Task objective
Copy every line below where the string "コーディング完了" is found.

[Records contained in a dataset]
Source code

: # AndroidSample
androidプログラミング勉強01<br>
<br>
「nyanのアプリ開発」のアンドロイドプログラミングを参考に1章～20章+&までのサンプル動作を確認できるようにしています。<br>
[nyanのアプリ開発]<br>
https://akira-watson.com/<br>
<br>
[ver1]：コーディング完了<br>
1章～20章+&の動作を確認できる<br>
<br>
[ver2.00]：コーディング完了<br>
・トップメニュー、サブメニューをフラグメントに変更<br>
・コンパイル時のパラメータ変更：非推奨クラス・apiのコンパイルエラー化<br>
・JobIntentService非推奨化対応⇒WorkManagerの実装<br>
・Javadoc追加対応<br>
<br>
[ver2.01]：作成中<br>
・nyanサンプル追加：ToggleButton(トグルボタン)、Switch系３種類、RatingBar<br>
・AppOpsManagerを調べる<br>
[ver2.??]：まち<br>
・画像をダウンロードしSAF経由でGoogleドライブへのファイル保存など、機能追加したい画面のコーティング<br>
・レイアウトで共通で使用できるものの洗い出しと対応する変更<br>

==

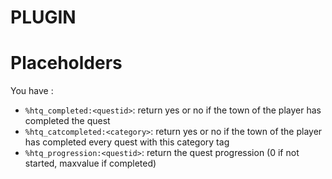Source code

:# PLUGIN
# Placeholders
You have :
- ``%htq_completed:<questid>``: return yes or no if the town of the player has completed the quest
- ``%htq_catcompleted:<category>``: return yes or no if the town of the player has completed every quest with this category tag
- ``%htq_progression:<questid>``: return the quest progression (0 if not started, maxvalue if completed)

* * *

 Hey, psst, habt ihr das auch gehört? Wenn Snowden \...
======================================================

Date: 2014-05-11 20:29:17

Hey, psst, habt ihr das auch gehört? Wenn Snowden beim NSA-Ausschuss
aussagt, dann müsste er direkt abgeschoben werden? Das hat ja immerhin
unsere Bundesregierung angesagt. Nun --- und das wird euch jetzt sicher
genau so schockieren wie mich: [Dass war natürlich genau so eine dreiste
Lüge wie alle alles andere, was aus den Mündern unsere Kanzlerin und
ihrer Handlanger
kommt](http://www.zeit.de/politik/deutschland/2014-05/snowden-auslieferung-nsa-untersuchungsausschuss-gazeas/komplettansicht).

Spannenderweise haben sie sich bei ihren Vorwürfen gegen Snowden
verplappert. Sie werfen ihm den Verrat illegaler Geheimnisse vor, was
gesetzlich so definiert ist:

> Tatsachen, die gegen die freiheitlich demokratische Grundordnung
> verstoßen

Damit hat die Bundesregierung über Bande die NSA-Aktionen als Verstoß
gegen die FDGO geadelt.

Problem solution
[ver1]：コーディング完了<br>
[ver2.00]：コーディング完了<br>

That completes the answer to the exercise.